SJ(...)                                # DT[SJ(...)]
CJ(..., sorted = TRUE, unique = FALSE)  # DT[CJ(...)]

Arguments

…

Each argument is a vector. Generally each vector is the same length but if they are not then the usual silent repetition is applied.

sorted

logical. Should the input be sorted (ascending order)? If FALSE, the input order is retained.

unique

logical. When TRUE, only unique values of each vectors are used (automatically).

Value

J : the same result as calling list. J is a direct alias for list but results in clearer more readable code.

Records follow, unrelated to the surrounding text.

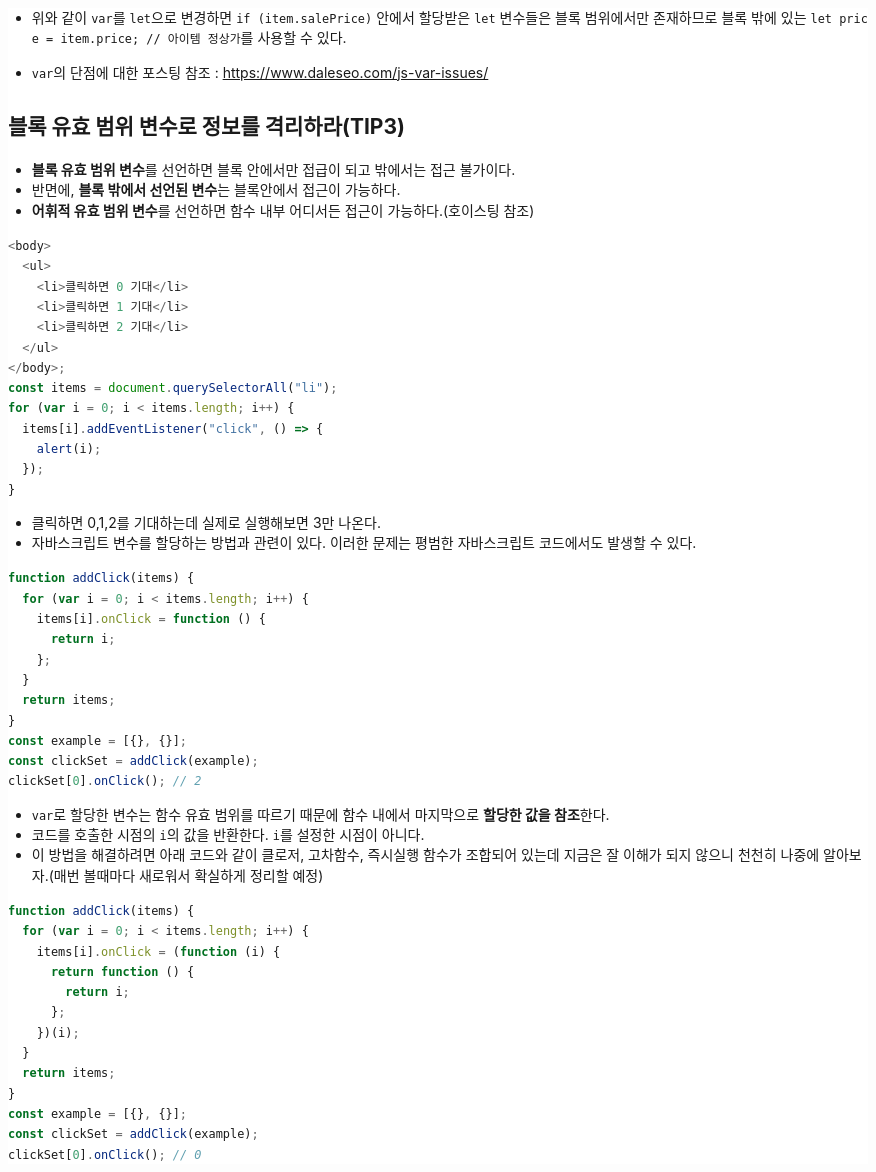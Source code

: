 - 위와 같이 `var`를 `let`으로 변경하면 `if (item.salePrice)` 안에서 할당받은 `let` 변수들은 블록 범위에서만 존재하므로 블록 밖에 있는 `let price = item.price; // 아이템 정상가`를 사용할 수 있다.

- `var`의 단점에 대한 포스팅 참조 : <https://www.daleseo.com/js-var-issues/>

## 블록 유효 범위 변수로 정보를 격리하라(TIP3)

- **블록 유효 범위 변수**를 선언하면 블록 안에서만 접급이 되고 밖에서는 접근 불가이다.
- 반면에, **블록 밖에서 선언된 변수**는 블록안에서 접근이 가능하다.
- **어휘적 유효 범위 변수**를 선언하면 함수 내부 어디서든 접근이 가능하다.(호이스팅 참조)

```javascript
<body>
  <ul>
    <li>클릭하면 0 기대</li>
    <li>클릭하면 1 기대</li>
    <li>클릭하면 2 기대</li>
  </ul>
</body>;
const items = document.querySelectorAll("li");
for (var i = 0; i < items.length; i++) {
  items[i].addEventListener("click", () => {
    alert(i);
  });
}
```

- 클릭하면 0,1,2를 기대하는데 실제로 실행해보면 3만 나온다.
- 자바스크립트 변수를 할당하는 방법과 관련이 있다. 이러한 문제는 평범한 자바스크립트 코드에서도 발생할 수 있다.

```javascript
function addClick(items) {
  for (var i = 0; i < items.length; i++) {
    items[i].onClick = function () {
      return i;
    };
  }
  return items;
}
const example = [{}, {}];
const clickSet = addClick(example);
clickSet[0].onClick(); // 2
```

- `var`로 할당한 변수는 함수 유효 범위를 따르기 때문에 함수 내에서 마지막으로 **할당한 값을 참조**한다.
- 코드를 호출한 시점의 `i`의 값을 반환한다. `i`를 설정한 시점이 아니다.
- 이 방법을 해결하려면 아래 코드와 같이 클로저, 고차함수, 즉시실행 함수가 조합되어 있는데 지금은 잘 이해가 되지 않으니 천천히 나중에 알아보자.(매번 볼때마다 새로워서 확실하게 정리할 예정)

```javascript
function addClick(items) {
  for (var i = 0; i < items.length; i++) {
    items[i].onClick = (function (i) {
      return function () {
        return i;
      };
    })(i);
  }
  return items;
}
const example = [{}, {}];
const clickSet = addClick(example);
clickSet[0].onClick(); // 0
```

SJ : (S)orted (J)oin. The same value as J() but additionally setkey() is called on all the columns in the order they were passed in to SJ. For efficiency, to invoke a binary merge rather than a repeated binary full search for each row of i.

CJ : (C)ross (J)oin. A data.table is formed from the cross product of the vectors. For example, 10 ids, and 100 dates, CJ returns a 1000 row table containing all the dates for all the ids. It gains sorted, which by default is TRUE for backwards compatibility. FALSE retains input order.

Details

SJ and CJ are convenience functions for creating a data.table in the context of a data.table 'query' on x.

x[data.table(id)] is the same as x[J(id)] but the latter is more readable. Identical alternatives are x[list(id)] and x[.(id)].

x must have a key when passing in a join table as the i. See [.data.table

Examples

Run this code

# NOT RUN {
DT = data.table(A=5:1,B=letters[5:1])
setkey(DT,B)    # re-orders table and marks it sorted.
DT[J("b")]      # returns the 2nd row
DT[.("b")]      # same. Style of package plyr.
DT[list("b")]   # same

# CJ usage examples
CJ(c(5,NA,1), c(1,3,2)) # sorted and keyed data.table
do.call(CJ, list(c(5,NA,1), c(1,3,2))) # same as above
CJ(c(5,NA,1), c(1,3,2), sorted=FALSE) # same order as input, unkeyed
# use for 'unique=' argument
x = c(1,1,2)
y = c(4,6,4)
CJ(x, y) # output columns are automatically named 'x' and 'y'
CJ(x, y, unique=TRUE) # unique(x) and unique(y) are computed automatically

# }